Potent antiviral activity of amprenavir in primary macrophages infected by human immunodeficiency virus.

作者信息

Aquaro Stefano, Guenci Tania, Di Santo Fabiola, Francesconi Mauro, Caliò Raffaele, Perno Carlo Federico

机构信息

Department of Experimental Medicine and Biochemical Sciences, University of Rome Tor Vergata, Via Montpellie 1, Rome 00133, Italy.

出版信息

Antiviral Res. 2004 Feb;61(2):133-7. doi: 10.1016/j.antiviral.2003.09.002.

Abstract

Objective of the present study was then to assess the antiviral activity of the protease inhibitor amprenavir in macrophages (M/M), and to compare it with its efficacy in peripheral blood lymphocytes (PBL). M/M were obtained from blood of sero-negative healthy donors and infected with M-tropic HIV-1 strain (HIV-1(Ba-L)). The stabilized infection was assessed by monitoring the HIV-1 p24 gag antigen production in the supernatants of M/M cultures. In the setting of acute infection (treatment before HIV-1 challenge), amprenavir showed substantial activity both in M/M and PBL at similar concentrations (EC(50): 0.011 and 0.031 microM, respectively); complete inhibition of HIV-1 replication was achieved in both cell types at concentration of about 2 microM. In the setting of chronical infection (i.e. antiviral treatment several days after established infection), an antiviral effect of amprenavir was achieved in M/M, but at concentrations higher than those active in acutely infected M/M (EC(50): 0.72 microM, EC(90): 18.2 microM). The antiviral effect in chronically infected M/M was sustained for at least 2 weeks of continuous treatment. These findings suggest that amprenavir (at relatively high concentrations) has a clinically relevant antiviral effect in persistently infected reservoirs of HIV.

摘要

本研究的目的是评估蛋白酶抑制剂安普那韦在巨噬细胞(M/M)中的抗病毒活性,并将其与在外周血淋巴细胞(PBL)中的疗效进行比较。M/M取自血清阴性健康供者的血液,并感染了M嗜性HIV-1株(HIV-1(Ba-L))。通过监测M/M培养上清液中HIV-1 p24 gag抗原的产生来评估稳定感染情况。
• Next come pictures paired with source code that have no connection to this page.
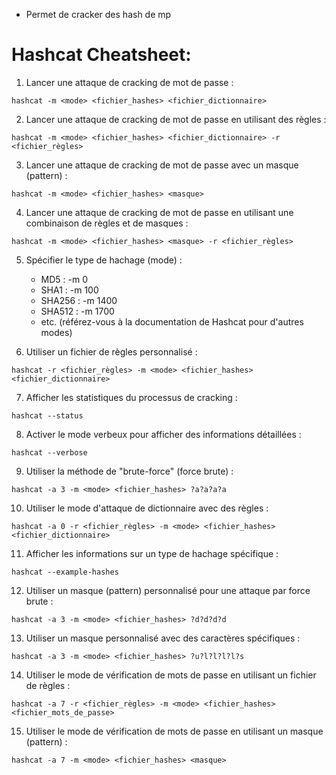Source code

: * Permet de cracker des hash de mp
# Hashcat Cheatsheet:

1. Lancer une attaque de cracking de mot de passe :
```
hashcat -m <mode> <fichier_hashes> <fichier_dictionnaire>
```

2. Lancer une attaque de cracking de mot de passe en utilisant des règles :
```
hashcat -m <mode> <fichier_hashes> <fichier_dictionnaire> -r <fichier_règles>
```
3. Lancer une attaque de cracking de mot de passe avec un masque (pattern) :
```
hashcat -m <mode> <fichier_hashes> <masque>
```
4. Lancer une attaque de cracking de mot de passe en utilisant une combinaison de règles et de masques :
```
hashcat -m <mode> <fichier_hashes> <masque> -r <fichier_règles>
```
5. Spécifier le type de hachage (mode) :
   - MD5 : -m 0
   - SHA1 : -m 100
   - SHA256 : -m 1400
   - SHA512 : -m 1700
   - etc. (référez-vous à la documentation de Hashcat pour d'autres modes)

6. Utiliser un fichier de règles personnalisé :
```
hashcat -r <fichier_règles> -m <mode> <fichier_hashes> <fichier_dictionnaire>
```
7. Afficher les statistiques du processus de cracking :
```
hashcat --status
```
8. Activer le mode verbeux pour afficher des informations détaillées :
```
hashcat --verbose
```
9. Utiliser la méthode de "brute-force" (force brute) :
```
hashcat -a 3 -m <mode> <fichier_hashes> ?a?a?a?a
```
10. Utiliser le mode d'attaque de dictionnaire avec des règles :
```
hashcat -a 0 -r <fichier_règles> -m <mode> <fichier_hashes> <fichier_dictionnaire>
```
11. Afficher les informations sur un type de hachage spécifique :
```
hashcat --example-hashes
```
12. Utiliser un masque (pattern) personnalisé pour une attaque par force brute :
```
hashcat -a 3 -m <mode> <fichier_hashes> ?d?d?d?d
```
13. Utiliser un masque personnalisé avec des caractères spécifiques :
```
hashcat -a 3 -m <mode> <fichier_hashes> ?u?l?l?l?l?s
```
14. Utiliser le mode de vérification de mots de passe en utilisant un fichier de règles :
```
hashcat -a 7 -r <fichier_règles> -m <mode> <fichier_hashes> <fichier_mots_de_passe>
```
15. Utiliser le mode de vérification de mots de passe en utilisant un masque (pattern) :
```
hashcat -a 7 -m <mode> <fichier_hashes> <masque>
```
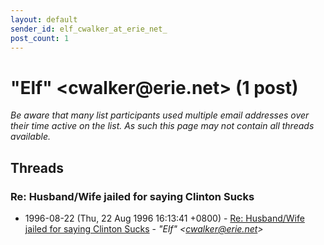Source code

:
 ```yaml
---
layout: default
sender_id: elf_cwalker_at_erie_net_
post_count: 1
---
```


# "Elf" <cwalker<span>@</span>erie.net> (1 post)

_Be aware that many list participants used multiple email addresses over their time active on the list. As such this page may not contain all threads available._

## Threads

### Re: Husband/Wife jailed for saying Clinton Sucks
+ 1996-08-22 (Thu, 22 Aug 1996 16:13:41 +0800) - [Re: Husband/Wife jailed for saying Clinton Sucks](/archive/1996/08/71bb1069ac0080bf41dd45eebb1cd10ca3ddbfe3e0e69b335ad02ec795dbbfc5) - _"Elf" \<cwalker@erie.net\>_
在急性感染情况下(HIV-1攻击前治疗),安普那韦在M/M和PBL中以相似浓度均表现出显著活性(EC(50)分别为0.011和0.031 microM);在约2 microM的浓度下,两种细胞类型中HIV-1复制均被完全抑制。在慢性感染情况下(即感染确立数天后进行抗病毒治疗),安普那韦在M/M中产生了抗病毒作用,但所需浓度高于急性感染M/M中的活性浓度(EC(50):0.72 microM,EC(90):18.2 microM)。在慢性感染的M/M中,抗病毒作用在持续治疗至少2周的时间内得以维持。这些发现表明,安普那韦(在相对较高浓度下)在HIV持续感染的储存库中具有临床相关的抗病毒作用。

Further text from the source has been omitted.